Das Telefon unterbrach die Unterhaltung. Dr. Berends entschuldigte sich und nahm den Hörer ab. Man bat ihn in die Aufnahme. Er versprach, sofort zu kommen und legte auf.

„Tja, so geht es. Man hat keine zehn Minuten für ein ungestörtes Gespräch“, sagte er bedauernd. „Fräulein Baier wird Sie zur Oberin bringen. Wir haben ein sehr schönes Wohnheim.

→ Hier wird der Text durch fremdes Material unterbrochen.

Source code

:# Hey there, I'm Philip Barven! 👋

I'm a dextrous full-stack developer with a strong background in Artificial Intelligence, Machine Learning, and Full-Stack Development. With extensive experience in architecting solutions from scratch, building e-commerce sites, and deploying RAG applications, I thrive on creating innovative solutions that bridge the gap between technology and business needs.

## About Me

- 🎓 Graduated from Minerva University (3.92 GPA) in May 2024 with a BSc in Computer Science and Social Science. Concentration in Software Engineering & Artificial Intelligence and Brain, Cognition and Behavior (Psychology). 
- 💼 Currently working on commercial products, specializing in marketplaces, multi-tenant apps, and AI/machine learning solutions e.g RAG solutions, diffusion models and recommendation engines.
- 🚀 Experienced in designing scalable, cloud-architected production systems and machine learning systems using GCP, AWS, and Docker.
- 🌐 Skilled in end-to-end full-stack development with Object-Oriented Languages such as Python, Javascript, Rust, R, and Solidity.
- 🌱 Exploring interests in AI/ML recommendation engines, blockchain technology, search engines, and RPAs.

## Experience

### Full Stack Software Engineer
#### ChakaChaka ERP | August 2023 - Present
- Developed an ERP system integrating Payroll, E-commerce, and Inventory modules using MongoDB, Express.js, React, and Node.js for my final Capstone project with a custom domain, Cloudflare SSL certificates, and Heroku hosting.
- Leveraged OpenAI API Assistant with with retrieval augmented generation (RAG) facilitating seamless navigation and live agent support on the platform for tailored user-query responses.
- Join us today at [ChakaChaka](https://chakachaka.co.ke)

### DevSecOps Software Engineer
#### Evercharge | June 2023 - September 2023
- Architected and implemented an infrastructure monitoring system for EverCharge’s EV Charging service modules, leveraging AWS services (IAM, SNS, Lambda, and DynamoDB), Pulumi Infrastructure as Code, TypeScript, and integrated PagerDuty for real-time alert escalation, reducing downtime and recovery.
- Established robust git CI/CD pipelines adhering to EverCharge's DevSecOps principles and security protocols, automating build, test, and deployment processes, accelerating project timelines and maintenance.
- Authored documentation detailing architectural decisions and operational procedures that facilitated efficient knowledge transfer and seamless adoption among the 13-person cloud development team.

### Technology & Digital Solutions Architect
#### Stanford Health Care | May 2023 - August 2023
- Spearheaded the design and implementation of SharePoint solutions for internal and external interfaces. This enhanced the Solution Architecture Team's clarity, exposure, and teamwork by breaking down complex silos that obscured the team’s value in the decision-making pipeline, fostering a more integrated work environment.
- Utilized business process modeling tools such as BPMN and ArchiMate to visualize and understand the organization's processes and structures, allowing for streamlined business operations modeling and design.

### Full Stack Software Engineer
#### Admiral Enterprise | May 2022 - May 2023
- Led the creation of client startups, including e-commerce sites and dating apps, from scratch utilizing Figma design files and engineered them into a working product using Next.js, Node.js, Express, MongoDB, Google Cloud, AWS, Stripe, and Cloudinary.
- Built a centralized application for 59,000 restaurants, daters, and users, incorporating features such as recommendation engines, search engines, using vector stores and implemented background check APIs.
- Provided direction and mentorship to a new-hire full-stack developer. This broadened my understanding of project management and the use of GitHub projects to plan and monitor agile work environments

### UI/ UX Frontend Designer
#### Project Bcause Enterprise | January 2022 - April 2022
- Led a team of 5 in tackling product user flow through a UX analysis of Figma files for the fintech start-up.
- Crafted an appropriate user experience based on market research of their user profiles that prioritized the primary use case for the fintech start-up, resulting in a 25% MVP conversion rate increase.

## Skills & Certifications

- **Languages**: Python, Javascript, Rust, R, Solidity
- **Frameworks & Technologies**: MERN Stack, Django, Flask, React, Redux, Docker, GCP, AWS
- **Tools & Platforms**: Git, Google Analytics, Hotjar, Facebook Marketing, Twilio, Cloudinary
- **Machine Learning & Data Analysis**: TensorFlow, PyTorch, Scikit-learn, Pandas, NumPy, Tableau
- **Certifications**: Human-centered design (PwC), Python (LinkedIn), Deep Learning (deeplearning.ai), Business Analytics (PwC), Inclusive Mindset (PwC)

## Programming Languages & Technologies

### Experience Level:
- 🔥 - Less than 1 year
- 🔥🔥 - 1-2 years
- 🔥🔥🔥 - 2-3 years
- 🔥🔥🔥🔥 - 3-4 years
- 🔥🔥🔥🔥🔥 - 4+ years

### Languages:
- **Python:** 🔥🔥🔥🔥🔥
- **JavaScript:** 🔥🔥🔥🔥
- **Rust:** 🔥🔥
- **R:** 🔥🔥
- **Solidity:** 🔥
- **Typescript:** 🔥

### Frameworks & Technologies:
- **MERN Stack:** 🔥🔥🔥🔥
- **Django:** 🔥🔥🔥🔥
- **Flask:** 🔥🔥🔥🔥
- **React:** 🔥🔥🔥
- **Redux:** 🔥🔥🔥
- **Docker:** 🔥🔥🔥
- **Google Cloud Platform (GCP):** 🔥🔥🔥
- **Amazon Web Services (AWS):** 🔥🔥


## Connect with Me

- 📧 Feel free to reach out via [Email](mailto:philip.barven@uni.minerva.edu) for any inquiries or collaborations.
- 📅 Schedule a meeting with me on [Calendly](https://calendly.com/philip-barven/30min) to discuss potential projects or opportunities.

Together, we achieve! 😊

Schwester Hanna wird Ihnen Ihre Unterkunft zeigen.“

Er reichte Lydia die Hand, und kurz darauf nahm sich Veronika Baier ihrer an.

„Dr. Berends ist ein viel beschäftigter Mann“, stellte Lydia Fersten fest.

„Das kann man wohl sagen. Es ist keine Seltenheit, dass er in der Woche hundert Stunden in der Klinik verbringt.“

„Wie hält er das aus?“, fragte Lydia bewundernd.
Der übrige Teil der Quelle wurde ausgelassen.